Thanks Al. Honest opinions are the only ones I have, and I have them in abundance! :biggrin: 

I like to be thorough for two reasons, one, I hope it helps someone else who is traveling down a similar path at some point, and two, I can always come back in here and review my own comments for future reference. I'm sure I will try SV steaks again some day, but you can be sure I will come back here and try not to make my same mistakes.....I might find new mistakes then, but I will keep learning.


----------



## hillbillyrkstr (Jan 29, 2017)

I think by calling it "poor mans sous vide" your doing a Disservice to yourself. looks like a damn fine job to me.
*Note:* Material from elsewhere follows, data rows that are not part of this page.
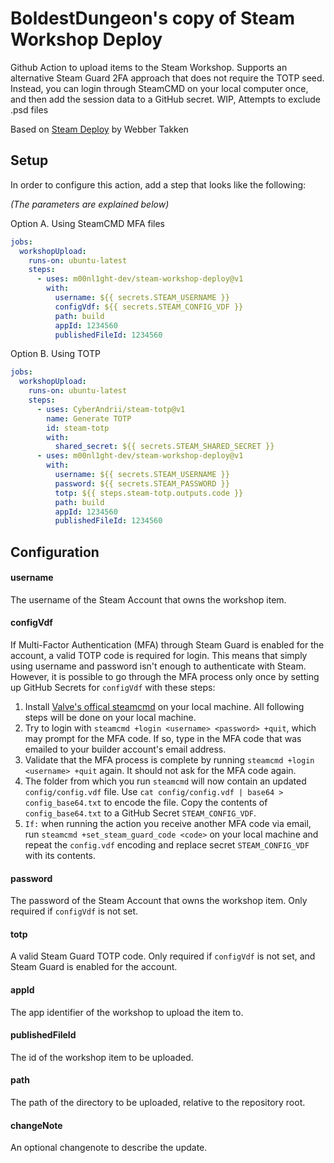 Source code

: # BoldestDungeon's copy of Steam Workshop Deploy

Github Action to upload items to the Steam Workshop. 
Supports an alternative Steam Guard 2FA approach that does not require the TOTP seed.
Instead, you can login through SteamCMD on your local computer once, and then add the session data to a GitHub secret.
WIP, Attempts to exclude .psd files

Based on [Steam Deploy](https://github.com/game-ci/steam-deploy) by Webber Takken

## Setup

In order to configure this action, add a step that looks like the following:

_(The parameters are explained below)_

Option A. Using SteamCMD MFA files

```yaml
jobs:
  workshopUpload:
    runs-on: ubuntu-latest
    steps:
      - uses: m00nl1ght-dev/steam-workshop-deploy@v1
        with:
          username: ${{ secrets.STEAM_USERNAME }}          
          configVdf: ${{ secrets.STEAM_CONFIG_VDF }}
          path: build
          appId: 1234560
          publishedFileId: 1234560
```

Option B. Using TOTP

```yaml
jobs:
  workshopUpload:
    runs-on: ubuntu-latest
    steps:
      - uses: CyberAndrii/steam-totp@v1
        name: Generate TOTP
        id: steam-totp
        with:
          shared_secret: ${{ secrets.STEAM_SHARED_SECRET }}
      - uses: m00nl1ght-dev/steam-workshop-deploy@v1
        with:
          username: ${{ secrets.STEAM_USERNAME }}
          password: ${{ secrets.STEAM_PASSWORD }}
          totp: ${{ steps.steam-totp.outputs.code }}
          path: build
          appId: 1234560
          publishedFileId: 1234560
```

## Configuration

#### username

The username of the Steam Account that owns the workshop item.

#### configVdf

If Multi-Factor Authentication (MFA) through Steam Guard is enabled for the account, a valid TOTP code is required for login.
This means that simply using username and password isn't enough to authenticate with Steam. 
However, it is possible to go through the MFA process only once by setting up GitHub Secrets for `configVdf` with these steps:
1. Install [Valve's offical steamcmd](https://partner.steamgames.com/doc/sdk/uploading#1) on your local machine. All following steps will be done on your local machine.
1. Try to login with `steamcmd +login <username> <password> +quit`, which may prompt for the MFA code. If so, type in the MFA code that was emailed to your builder account's email address.
1. Validate that the MFA process is complete by running `steamcmd +login <username> +quit` again. It should not ask for the MFA code again.
1. The folder from which you run `steamcmd` will now contain an updated `config/config.vdf` file. Use `cat config/config.vdf | base64 > config_base64.txt` to encode the file. Copy the contents of `config_base64.txt` to a GitHub Secret `STEAM_CONFIG_VDF`.
1. `If:` when running the action you receive another MFA code via email, run `steamcmd +set_steam_guard_code <code>` on your local machine and repeat the `config.vdf` encoding and replace secret `STEAM_CONFIG_VDF` with its contents.

#### password

The password of the Steam Account that owns the workshop item. Only required if `configVdf` is not set.

#### totp

A valid Steam Guard TOTP code. Only required if `configVdf` is not set, and Steam Guard is enabled for the account.

#### appId

The app identifier of the workshop to upload the item to.

#### publishedFileId

The id of the workshop item to be uploaded.

#### path

The path of the directory to be uploaded, relative to the repository root.

#### changeNote

An optional changenote to describe the update.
Cooked perfectly all the way through. And yeah a charcoal finish is top notch but to me even a finish on my gas grill is better than my results from a skillet. Personal preference I guess. Nice job.


----------



## bladeguy (Jan 29, 2017)

hillbillyrkstr said:


> I think by calling it "poor mans sous vide" your doing a Disservice to yourself. looks like a damn fine job to me. Cooked perfectly all the way through. And yeah a charcoal finish is top notch but to me even a finish on my gas grill is better than my results from a skillet. Personal preference I guess. Nice job.



Thank you Hillbilly. By "poor man's", I meant the setup is cheap......stock pot, stove top and a Thermopop, vs buying a gadget. Effectively, the results should be equivalent with the exception that my setup requires some monitoring.


----------



## mr parx (Feb 1, 2017)

I'm late to this party, but if you have a crockpot, you can just get one of these:  a temperature switch.  Set it and forget it, or just stir the water 4x  a day.  I've been getting very good results.

That steak looked awesome.  I found a rib roast on super-sale last week, and should have loaded up pix. Next time.

Cheers,

Mr. P.


----------



## johnmeyer (Feb 1, 2017)

I built a temperature controller for my crock pot. It doesn't do water circulation, but I just stir it once in awhile, and it seems to work.

Here is the Qview of the dinner I just finished a few minutes ago. I have a friend who is interested in sous vide and I was going to do sous vide steaks for the Superbowl for him, but thought I should practice first (I've only done it a few times). I purposely cooked this Costco choice ribeye to medium, rather than my preferred medium rare because that's how he likes his steak. I reverse seared on a Lodge CI heated in the oven to 450 (I was baking the potatoes at that temp, otherwise I would have used 500). I turned them every 30 seconds until I liked the look. If I do this on Sunday, I'll do a few more turns during the sear to get a darker crust.

Here is the result:













Sous Vide Steak_01.jpg



__ johnmeyer
__ Feb 1, 2017


















Sous Vide Steak_02.jpg



__ johnmeyer
__ Feb 1, 2017






If I didn't build my own controller, this is the one I would get:

WILLHI WH1436A 110V - 240V Digital Temperature Controller


----------



## gr0uch0 (Feb 1, 2017)

Great ideas on the controllers, gents.  The ingenuity on this website never ceases to amaze....


----------